:: EXERCISE PROMPT ::
In the entries below, find every line with the string "Miles" and copy it.

:: RECORDS FOR PROCESSING ::
□ □ □

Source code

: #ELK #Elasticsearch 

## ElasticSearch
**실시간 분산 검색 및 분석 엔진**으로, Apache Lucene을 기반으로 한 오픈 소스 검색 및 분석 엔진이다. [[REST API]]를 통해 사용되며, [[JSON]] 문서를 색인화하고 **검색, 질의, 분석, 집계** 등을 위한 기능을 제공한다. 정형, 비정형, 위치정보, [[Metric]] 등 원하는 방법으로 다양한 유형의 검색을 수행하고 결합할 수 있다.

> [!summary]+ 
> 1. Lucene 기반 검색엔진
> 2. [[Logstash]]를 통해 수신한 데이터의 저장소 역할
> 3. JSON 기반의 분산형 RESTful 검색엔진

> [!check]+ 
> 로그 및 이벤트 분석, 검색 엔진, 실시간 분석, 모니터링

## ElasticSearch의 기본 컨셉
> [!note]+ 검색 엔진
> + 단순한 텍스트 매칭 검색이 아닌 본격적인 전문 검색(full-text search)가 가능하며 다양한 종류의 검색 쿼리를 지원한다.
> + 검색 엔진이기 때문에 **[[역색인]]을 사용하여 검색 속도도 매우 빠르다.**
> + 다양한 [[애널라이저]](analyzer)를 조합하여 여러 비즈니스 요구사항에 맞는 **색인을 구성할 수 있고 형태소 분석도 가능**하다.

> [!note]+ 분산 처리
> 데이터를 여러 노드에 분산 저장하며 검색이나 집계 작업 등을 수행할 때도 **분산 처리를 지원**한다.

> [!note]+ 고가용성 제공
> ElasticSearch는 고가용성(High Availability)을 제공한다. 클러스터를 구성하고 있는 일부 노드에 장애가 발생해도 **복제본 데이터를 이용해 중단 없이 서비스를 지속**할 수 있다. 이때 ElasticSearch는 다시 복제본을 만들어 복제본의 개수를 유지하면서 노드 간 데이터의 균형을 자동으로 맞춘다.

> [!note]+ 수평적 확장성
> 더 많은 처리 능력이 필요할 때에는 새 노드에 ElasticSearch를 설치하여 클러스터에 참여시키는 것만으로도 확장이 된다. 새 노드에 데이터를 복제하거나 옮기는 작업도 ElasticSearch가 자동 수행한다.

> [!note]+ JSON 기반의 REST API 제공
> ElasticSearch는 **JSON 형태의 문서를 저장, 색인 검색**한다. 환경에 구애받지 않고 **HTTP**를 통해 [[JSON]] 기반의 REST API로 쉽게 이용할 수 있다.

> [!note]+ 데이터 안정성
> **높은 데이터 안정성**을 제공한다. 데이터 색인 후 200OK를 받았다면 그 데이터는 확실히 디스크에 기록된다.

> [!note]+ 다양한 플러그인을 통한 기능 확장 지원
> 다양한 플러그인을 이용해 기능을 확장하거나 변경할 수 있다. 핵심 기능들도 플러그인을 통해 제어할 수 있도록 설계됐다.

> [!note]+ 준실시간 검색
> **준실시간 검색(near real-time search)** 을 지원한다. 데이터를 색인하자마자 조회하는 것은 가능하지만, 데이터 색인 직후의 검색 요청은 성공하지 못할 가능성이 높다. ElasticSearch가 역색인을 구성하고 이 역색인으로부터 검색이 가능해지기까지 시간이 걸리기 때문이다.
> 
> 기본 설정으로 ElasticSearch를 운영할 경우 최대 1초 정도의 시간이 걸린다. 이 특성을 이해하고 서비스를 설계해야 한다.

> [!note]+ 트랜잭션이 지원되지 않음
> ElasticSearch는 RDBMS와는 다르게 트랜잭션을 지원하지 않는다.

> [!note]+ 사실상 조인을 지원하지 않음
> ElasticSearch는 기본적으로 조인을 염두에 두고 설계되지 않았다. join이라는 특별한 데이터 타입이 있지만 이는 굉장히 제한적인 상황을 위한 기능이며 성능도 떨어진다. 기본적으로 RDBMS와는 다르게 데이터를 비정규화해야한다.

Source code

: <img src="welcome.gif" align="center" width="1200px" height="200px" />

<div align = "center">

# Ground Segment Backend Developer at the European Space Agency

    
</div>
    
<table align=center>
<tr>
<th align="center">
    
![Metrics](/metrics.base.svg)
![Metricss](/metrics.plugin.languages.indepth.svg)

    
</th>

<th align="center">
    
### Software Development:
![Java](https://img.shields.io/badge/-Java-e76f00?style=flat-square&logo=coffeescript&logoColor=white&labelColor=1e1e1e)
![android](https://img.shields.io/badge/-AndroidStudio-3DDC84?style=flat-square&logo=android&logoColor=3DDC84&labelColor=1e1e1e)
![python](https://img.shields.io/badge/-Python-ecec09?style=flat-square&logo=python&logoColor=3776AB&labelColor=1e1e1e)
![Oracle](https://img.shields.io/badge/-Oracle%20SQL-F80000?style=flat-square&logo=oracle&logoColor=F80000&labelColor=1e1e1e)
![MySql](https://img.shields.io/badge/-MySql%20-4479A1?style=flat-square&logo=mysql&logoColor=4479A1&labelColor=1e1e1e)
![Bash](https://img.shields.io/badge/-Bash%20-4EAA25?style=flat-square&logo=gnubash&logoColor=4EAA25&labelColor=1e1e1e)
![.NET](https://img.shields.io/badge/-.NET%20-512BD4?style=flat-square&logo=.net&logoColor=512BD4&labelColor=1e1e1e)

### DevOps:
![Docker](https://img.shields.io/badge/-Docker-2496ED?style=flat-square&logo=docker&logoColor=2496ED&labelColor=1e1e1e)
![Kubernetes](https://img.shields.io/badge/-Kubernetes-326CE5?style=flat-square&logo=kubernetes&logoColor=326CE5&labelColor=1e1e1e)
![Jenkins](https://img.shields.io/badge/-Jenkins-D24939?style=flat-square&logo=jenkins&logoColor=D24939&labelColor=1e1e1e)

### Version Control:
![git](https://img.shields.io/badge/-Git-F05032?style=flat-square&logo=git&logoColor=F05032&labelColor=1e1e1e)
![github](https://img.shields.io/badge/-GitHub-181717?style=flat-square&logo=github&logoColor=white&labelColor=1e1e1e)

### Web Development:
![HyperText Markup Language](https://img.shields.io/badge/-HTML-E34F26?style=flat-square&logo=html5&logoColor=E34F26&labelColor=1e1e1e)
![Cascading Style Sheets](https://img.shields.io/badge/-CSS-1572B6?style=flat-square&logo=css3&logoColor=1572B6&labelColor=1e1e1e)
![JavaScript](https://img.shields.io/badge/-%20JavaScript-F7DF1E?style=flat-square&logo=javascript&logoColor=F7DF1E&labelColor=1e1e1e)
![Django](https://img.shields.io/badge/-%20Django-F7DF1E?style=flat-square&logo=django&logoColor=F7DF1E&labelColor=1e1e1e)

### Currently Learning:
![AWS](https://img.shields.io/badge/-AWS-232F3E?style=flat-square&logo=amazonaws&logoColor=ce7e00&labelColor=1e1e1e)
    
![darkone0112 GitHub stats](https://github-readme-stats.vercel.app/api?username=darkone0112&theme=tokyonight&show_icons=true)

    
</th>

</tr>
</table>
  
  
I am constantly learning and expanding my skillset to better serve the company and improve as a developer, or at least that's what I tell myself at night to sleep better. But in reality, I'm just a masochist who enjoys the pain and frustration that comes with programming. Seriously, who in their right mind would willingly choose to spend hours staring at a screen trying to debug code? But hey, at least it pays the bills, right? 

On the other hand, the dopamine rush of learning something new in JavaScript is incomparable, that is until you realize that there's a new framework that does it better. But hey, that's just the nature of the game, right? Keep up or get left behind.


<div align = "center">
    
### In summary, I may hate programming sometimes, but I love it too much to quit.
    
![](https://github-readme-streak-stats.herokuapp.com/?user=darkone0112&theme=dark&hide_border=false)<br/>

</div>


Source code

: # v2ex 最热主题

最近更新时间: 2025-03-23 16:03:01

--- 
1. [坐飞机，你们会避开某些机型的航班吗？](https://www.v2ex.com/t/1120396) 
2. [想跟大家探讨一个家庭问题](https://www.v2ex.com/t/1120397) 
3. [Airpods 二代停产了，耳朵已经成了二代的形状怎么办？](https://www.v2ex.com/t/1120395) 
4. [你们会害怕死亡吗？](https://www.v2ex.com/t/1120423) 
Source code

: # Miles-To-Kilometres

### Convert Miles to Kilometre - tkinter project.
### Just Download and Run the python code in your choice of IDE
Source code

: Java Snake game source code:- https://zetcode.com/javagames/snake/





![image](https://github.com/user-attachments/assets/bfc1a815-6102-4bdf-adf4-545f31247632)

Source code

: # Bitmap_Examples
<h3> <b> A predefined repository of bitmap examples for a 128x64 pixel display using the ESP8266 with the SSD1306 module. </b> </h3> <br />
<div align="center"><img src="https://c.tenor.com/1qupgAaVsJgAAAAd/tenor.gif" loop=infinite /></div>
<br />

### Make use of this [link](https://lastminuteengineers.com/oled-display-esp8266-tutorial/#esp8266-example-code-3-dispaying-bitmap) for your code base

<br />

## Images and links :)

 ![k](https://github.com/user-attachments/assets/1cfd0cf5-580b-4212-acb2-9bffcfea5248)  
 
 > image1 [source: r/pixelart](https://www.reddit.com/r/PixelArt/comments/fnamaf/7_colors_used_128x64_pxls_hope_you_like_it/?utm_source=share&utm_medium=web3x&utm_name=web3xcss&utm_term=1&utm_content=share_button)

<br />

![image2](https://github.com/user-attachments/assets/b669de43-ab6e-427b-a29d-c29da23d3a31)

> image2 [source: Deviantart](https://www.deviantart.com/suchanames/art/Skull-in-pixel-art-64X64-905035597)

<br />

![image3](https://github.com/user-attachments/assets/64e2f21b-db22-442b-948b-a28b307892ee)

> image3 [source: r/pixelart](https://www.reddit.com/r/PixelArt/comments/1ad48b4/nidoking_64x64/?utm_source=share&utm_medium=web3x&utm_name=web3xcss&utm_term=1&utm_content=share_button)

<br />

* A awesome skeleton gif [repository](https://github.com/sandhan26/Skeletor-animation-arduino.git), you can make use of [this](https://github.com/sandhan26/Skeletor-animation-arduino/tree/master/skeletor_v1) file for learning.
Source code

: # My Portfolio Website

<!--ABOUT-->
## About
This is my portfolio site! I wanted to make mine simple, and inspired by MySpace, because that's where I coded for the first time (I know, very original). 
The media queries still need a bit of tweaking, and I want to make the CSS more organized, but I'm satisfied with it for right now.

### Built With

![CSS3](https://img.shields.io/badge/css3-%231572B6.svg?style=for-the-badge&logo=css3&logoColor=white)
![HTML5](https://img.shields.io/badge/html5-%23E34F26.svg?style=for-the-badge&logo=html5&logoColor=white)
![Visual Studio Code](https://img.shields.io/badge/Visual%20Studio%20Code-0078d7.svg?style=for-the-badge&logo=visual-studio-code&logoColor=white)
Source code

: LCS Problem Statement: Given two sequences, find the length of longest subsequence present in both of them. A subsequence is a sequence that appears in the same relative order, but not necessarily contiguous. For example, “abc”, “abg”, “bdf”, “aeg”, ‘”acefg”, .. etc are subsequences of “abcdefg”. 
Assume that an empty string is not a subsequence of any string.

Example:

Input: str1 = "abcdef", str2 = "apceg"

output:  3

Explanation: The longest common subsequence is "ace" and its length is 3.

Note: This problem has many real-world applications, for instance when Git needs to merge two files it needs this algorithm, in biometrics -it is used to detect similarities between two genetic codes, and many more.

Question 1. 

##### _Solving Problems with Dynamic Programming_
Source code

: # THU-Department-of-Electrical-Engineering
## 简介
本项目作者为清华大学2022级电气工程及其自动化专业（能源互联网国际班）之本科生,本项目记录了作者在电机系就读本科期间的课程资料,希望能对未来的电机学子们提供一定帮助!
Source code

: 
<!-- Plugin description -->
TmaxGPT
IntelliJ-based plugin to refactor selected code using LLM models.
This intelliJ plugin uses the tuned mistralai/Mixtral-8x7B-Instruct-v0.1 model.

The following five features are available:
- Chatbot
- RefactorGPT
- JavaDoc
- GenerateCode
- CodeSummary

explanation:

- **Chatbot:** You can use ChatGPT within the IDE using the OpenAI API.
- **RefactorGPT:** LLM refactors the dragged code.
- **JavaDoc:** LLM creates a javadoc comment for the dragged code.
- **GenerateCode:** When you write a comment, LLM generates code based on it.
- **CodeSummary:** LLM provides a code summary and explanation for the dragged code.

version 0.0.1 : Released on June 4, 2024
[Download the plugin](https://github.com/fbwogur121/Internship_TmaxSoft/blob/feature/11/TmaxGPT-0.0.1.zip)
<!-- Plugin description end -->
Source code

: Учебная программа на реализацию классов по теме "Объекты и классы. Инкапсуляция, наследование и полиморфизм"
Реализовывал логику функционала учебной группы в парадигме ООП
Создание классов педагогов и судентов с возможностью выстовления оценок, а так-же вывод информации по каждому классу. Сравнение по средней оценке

□ □ □

:: EXERCISE ANSWER ::
: # Miles-To-Kilometres
### Convert Miles to Kilometre - tkinter project.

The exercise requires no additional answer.